At least 18 civilians, 17 government soldiers and two soldiers from Nkunda's brigade were wounded in the gun battle, UN officials said.

Two government soldiers were killed in the clashes, the government said.

The clashes are less than one week after the Democratic Republic of Congo (DRC) held its first multiparty elections in more than 40 years, aimed at cementing peace after a 1998-2003 war during which Nkunda rebelled against Kinshasa.

The UN said there was nothing to worry about after a deal was reached between Commanders of Nkunda's fighters and the army's 9th brigade to withdraw both forces from the town.

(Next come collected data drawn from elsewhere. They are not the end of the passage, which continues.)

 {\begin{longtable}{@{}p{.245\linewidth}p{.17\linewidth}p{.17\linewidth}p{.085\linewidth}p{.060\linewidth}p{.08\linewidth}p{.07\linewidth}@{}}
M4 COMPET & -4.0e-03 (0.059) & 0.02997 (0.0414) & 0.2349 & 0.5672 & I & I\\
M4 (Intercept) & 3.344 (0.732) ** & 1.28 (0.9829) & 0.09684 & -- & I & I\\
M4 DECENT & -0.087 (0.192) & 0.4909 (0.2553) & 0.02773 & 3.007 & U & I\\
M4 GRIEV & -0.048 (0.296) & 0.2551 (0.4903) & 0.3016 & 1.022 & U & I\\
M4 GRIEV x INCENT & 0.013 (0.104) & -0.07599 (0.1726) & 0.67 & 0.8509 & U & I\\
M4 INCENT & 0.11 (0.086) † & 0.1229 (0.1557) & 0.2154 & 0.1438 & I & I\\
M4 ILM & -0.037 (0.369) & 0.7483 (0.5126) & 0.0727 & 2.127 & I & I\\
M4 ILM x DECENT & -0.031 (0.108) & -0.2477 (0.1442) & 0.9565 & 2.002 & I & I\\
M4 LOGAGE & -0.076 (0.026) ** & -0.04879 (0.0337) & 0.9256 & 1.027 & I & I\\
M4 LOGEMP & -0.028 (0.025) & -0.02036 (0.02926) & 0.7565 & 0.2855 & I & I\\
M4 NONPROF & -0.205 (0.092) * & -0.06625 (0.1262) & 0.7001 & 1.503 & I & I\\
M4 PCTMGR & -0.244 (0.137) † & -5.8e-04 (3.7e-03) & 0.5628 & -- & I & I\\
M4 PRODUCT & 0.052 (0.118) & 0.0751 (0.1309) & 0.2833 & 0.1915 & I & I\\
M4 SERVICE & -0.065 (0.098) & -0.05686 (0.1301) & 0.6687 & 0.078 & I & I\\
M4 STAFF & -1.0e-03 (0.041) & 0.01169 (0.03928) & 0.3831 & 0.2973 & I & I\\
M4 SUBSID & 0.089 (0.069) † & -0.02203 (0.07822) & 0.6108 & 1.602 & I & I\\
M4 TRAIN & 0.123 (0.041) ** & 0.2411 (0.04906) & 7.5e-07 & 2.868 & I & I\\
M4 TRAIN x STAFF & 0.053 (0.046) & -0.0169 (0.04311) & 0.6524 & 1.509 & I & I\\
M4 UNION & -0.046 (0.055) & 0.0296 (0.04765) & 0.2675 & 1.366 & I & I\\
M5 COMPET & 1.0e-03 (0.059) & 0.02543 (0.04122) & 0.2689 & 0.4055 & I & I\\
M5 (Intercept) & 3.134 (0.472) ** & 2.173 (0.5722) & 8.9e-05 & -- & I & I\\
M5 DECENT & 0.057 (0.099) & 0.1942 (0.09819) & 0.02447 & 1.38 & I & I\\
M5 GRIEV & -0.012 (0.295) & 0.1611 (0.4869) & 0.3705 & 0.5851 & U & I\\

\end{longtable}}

But women carrying children on their backs and men bearing suitcases or mattresses walked in long lines along the road to the provincial capital Goma, 20 kms (13 miles) to the east, near to the Rwandan border.
  
"The firing has stopped. There are fears and apprehensions. There was a small misunderstanding but there is nothing to worry about," Brigadier General GV Satyanarayana, commander of United Nations forces in North Kivu, told Reuters in Sake.

U.N. peacekeepers - part of a 17,000-strong force in Congo - were patrolling Sake to prevent further hostilities.

Election tensions

President Laurent Kabila, widely credited with securing the 2003 peace deal, was favourite to win the vote but results are not expected for more than two weeks and opposition leaders have alleged fraud.

People chanted "Vote Kabila! Vote Kabila!" in support of the president, as UN forces arrived.

"We are singing for Kabila because he is the only one who will bring peace," said Sake resident Faustin Kasolu, 38.

Nkunda, from the Tutsi ethnic group found in Rwanda, Burundi and Congo, is the subject of an international arrest warrant issued by the Congolese government for alleged atrocities against civilians committed since 2004.
   
He said last week that he was willing to negotiate with the winner of Sunday's historic elections to end his resistance, but also warned he would fight back if a new elected president tried to defeat him militarily.